That’s an incredibly cynical view of the union’s role, and an apparent attempt to counter NFL Players Association executive director DeMaurice Smith’s recent explanation on PFT Live about the union’s commitment to fighting for its players. But the union isn’t trying to ensure that players suffer no consequence for wrongdoing. The union wants any consequences to be fair and consistent and within the confines of the labor deal. The union also wants the process that determines those consequences to be fair.
Fairness of the process continues to be the primary problem, since it provides no real protection against the NFL running amok. Although the NFL has (reluctantly) yielded Goodell’s judge-jury-executioner status on matters like on-field discipline, substance abuse, and PEDs to neutral arbitration, Goodell refuses to relent in his position that the league should have full control over the disciplinary decisions and the appeals arising from violations of the Personal Conduct Policy and the rules regarding conduct detrimental to the league.
“I am not going to hand off the integrity of the NFL to somebody who doesn’t understand our business,” Goodell said. “ESPN doesn’t do that. When somebody gets disciplined at ESPN it’s made by ESPN, they don’t hand it off to somebody who doesn’t have an interest in ESPN and the NFL is not going to do that either.”

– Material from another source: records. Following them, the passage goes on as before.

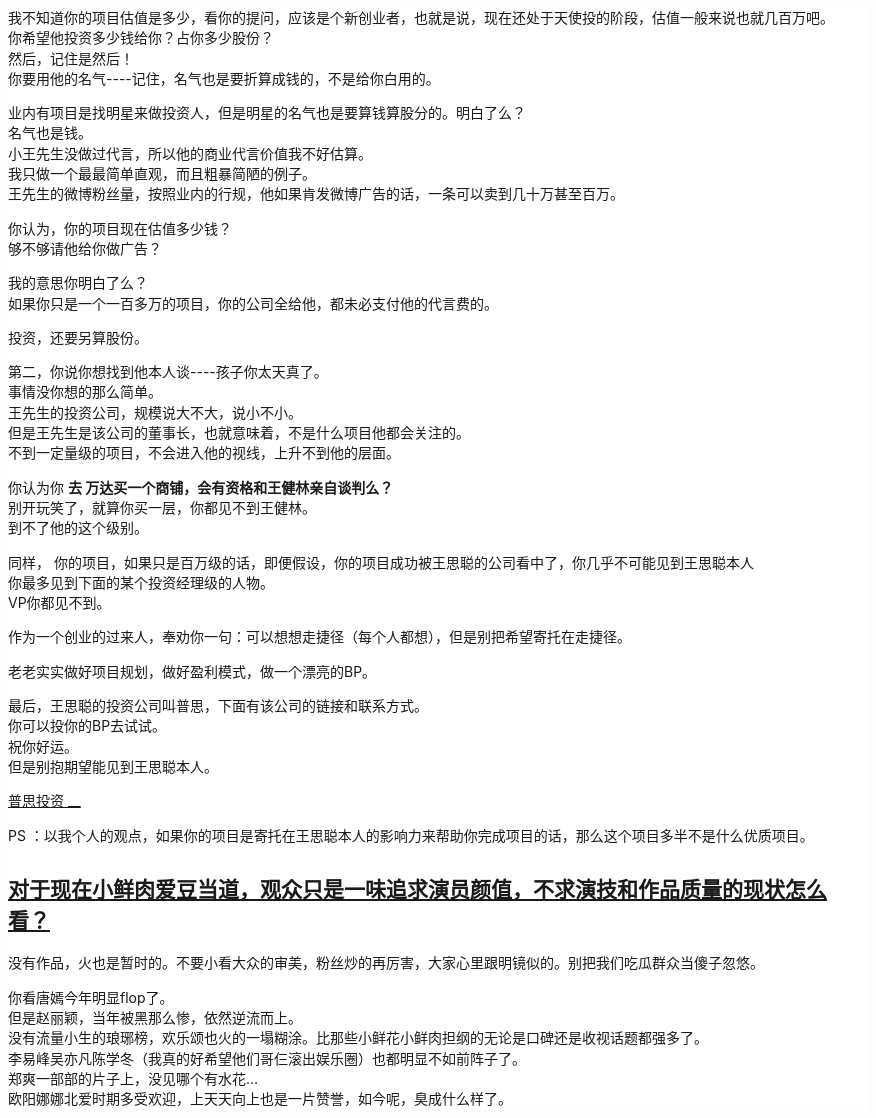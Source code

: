 我不知道你的项目估值是多少，看你的提问，应该是个新创业者，也就是说，现在还处于天使投的阶段，估值一般来说也就几百万吧。  
你希望他投资多少钱给你？占你多少股份？  
然后，记住是然后！  
你要用他的名气----记住，名气也是要折算成钱的，不是给你白用的。  
  
业内有项目是找明星来做投资人，但是明星的名气也是要算钱算股分的。明白了么？  
名气也是钱。  
小王先生没做过代言，所以他的商业代言价值我不好估算。  
我只做一个最最简单直观，而且粗暴简陋的例子。  
王先生的微博粉丝量，按照业内的行规，他如果肯发微博广告的话，一条可以卖到几十万甚至百万。  
  
你认为，你的项目现在估值多少钱？  
够不够请他给你做广告？  
  
我的意思你明白了么？  
如果你只是一个一百多万的项目，你的公司全给他，都未必支付他的代言费的。  
  
投资，还要另算股份。  
  
第二，你说你想找到他本人谈----孩子你太天真了。  
事情没你想的那么简单。  
王先生的投资公司，规模说大不大，说小不小。  
但是王先生是该公司的董事长，也就意味着，不是什么项目他都会关注的。  
不到一定量级的项目，不会进入他的视线，上升不到他的层面。  
  
你认为你 **去 万达买一个商铺，会有资格和王健林亲自谈判么？**  
别开玩笑了，就算你买一层，你都见不到王健林。  
到不了他的这个级别。  
  
同样， 你的项目，如果只是百万级的话，即便假设，你的项目成功被王思聪的公司看中了，你几乎不可能见到王思聪本人  
你最多见到下面的某个投资经理级的人物。  
VP你都见不到。  
  
作为一个创业的过来人，奉劝你一句：可以想想走捷径（每个人都想），但是别把希望寄托在走捷径。  
  
老老实实做好项目规划，做好盈利模式，做一个漂亮的BP。  
  
最后，王思聪的投资公司叫普思，下面有该公司的链接和联系方式。  
你可以投你的BP去试试。  
祝你好运。  
但是别抱期望能见到王思聪本人。  
  
[普思投资
__](https://link.zhihu.com/?target=http%3A//www.pusicapital.com/contactus.aspx%3Fm%3D20120809135247257925)  
  
  
PS ：以我个人的观点，如果你的项目是寄托在王思聪本人的影响力来帮助你完成项目的话，那么这个项目多半不是什么优质项目。


## [对于现在小鲜肉爱豆当道，观众只是一味追求演员颜值，不求演技和作品质量的现状怎么看？](https://www.zhihu.com/question/50972833/answer/124580362)
没有作品，火也是暂时的。不要小看大众的审美，粉丝炒的再厉害，大家心里跟明镜似的。别把我们吃瓜群众当傻子忽悠。  
  
你看唐嫣今年明显flop了。  
但是赵丽颖，当年被黑那么惨，依然逆流而上。  
没有流量小生的琅琊榜，欢乐颂也火的一塌糊涂。比那些小鲜花小鲜肉担纲的无论是口碑还是收视话题都强多了。  
李易峰吴亦凡陈学冬（我真的好希望他们哥仨滚出娱乐圈）也都明显不如前阵子了。  
郑爽一部部的片子上，没见哪个有水花…  
欧阳娜娜北爱时期多受欢迎，上天天向上也是一片赞誉，如今呢，臭成什么样了。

Without knowing the intricacies of ESPN’s employment structure and relationships, there’s a very good chance that ESPN has a workforce that is partially unionized and a workforce that partially isn’t. As to the union employees, a Collective Bargaining Agreement sets forth the procedures for resolving disputes arising from the imposition of discipline by ESPN. As to non-union employees, the language of any individually-negotiated contract controls. For some employees, there may be an arbitration clause. Others may be able to go to court.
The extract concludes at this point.